Source texts of formatted documents
---

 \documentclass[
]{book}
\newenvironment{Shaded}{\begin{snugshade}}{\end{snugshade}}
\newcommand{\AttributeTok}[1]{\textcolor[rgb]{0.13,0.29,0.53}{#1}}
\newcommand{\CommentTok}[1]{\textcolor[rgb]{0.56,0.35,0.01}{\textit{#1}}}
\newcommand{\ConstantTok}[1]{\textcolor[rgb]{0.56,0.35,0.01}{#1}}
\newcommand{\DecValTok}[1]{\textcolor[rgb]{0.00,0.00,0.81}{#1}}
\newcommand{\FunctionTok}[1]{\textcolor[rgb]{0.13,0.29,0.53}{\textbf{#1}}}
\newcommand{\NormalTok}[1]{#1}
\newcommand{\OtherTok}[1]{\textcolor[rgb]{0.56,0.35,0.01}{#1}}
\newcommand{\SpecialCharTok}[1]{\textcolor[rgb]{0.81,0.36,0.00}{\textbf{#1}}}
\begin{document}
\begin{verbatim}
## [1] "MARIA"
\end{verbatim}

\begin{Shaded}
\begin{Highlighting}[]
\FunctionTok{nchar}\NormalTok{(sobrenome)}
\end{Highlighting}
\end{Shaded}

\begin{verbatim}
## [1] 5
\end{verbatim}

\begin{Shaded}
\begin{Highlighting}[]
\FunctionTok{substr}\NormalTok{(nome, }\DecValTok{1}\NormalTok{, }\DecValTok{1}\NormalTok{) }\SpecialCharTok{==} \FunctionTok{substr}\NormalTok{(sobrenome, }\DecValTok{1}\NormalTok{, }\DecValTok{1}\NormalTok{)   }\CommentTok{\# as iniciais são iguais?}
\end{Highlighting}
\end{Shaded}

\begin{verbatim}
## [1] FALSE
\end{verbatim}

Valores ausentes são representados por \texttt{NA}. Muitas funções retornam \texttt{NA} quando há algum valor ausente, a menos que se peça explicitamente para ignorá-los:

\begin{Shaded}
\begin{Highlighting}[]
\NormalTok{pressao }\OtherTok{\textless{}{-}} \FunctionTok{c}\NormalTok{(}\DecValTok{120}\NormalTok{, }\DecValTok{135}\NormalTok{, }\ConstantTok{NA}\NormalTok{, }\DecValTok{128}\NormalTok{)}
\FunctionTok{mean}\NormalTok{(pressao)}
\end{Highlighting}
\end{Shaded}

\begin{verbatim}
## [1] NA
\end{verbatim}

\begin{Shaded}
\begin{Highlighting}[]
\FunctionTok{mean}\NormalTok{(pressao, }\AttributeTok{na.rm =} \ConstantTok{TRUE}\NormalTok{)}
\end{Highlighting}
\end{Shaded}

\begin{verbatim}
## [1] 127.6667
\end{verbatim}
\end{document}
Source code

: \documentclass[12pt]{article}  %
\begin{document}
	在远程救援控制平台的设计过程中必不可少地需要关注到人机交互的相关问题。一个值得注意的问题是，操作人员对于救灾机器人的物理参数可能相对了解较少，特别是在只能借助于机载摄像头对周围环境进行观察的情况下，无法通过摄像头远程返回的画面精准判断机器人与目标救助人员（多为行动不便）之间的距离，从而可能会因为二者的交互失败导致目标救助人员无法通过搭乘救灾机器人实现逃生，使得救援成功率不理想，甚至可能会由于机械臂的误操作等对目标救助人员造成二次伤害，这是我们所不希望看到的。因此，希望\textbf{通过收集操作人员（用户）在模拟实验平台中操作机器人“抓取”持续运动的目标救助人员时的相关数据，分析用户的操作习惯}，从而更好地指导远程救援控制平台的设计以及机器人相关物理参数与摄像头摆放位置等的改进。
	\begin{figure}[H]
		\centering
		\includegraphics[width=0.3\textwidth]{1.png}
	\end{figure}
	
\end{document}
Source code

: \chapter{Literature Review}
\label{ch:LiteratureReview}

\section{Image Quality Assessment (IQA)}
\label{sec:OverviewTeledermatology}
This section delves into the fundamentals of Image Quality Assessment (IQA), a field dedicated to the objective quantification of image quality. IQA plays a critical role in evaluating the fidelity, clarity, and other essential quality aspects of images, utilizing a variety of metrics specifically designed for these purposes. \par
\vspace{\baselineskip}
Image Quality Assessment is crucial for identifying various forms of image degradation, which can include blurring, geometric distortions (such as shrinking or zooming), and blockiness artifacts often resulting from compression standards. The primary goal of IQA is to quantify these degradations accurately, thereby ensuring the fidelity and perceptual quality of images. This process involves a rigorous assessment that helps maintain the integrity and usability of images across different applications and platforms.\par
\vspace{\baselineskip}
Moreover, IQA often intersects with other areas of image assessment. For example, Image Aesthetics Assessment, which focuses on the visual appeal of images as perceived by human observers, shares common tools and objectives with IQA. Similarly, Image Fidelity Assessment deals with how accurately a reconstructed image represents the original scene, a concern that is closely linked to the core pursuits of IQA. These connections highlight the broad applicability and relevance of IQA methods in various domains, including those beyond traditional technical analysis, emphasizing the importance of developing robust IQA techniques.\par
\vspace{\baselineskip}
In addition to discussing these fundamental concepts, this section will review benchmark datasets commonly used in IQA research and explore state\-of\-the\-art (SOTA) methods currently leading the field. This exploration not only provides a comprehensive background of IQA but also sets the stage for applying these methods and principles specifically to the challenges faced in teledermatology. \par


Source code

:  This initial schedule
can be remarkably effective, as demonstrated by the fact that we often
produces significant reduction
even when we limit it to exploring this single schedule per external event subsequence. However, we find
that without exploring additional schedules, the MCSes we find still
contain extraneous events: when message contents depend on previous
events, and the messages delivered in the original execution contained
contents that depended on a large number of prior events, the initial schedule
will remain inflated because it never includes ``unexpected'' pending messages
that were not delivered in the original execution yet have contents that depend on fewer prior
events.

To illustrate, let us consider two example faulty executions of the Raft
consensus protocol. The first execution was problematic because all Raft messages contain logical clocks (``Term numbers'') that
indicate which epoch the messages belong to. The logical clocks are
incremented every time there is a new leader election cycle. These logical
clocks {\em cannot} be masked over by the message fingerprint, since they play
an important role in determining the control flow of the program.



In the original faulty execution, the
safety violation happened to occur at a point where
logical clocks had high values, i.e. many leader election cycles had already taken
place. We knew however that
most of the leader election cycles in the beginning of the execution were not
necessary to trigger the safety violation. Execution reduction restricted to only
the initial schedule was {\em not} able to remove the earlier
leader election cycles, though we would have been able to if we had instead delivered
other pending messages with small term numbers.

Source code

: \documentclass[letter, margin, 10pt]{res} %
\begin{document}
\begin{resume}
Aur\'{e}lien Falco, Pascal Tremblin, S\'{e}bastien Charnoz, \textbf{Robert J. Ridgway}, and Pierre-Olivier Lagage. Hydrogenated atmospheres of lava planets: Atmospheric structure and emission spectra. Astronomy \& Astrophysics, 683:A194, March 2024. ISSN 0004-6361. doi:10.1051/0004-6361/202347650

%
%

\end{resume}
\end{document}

---

◆ **Work required**
Each line of the data that includes "were" should be copied.

◆ **Solution to the exercise**
that were not delivered in the original execution yet have contents that depend on fewer prior
most of the leader election cycles in the beginning of the execution were not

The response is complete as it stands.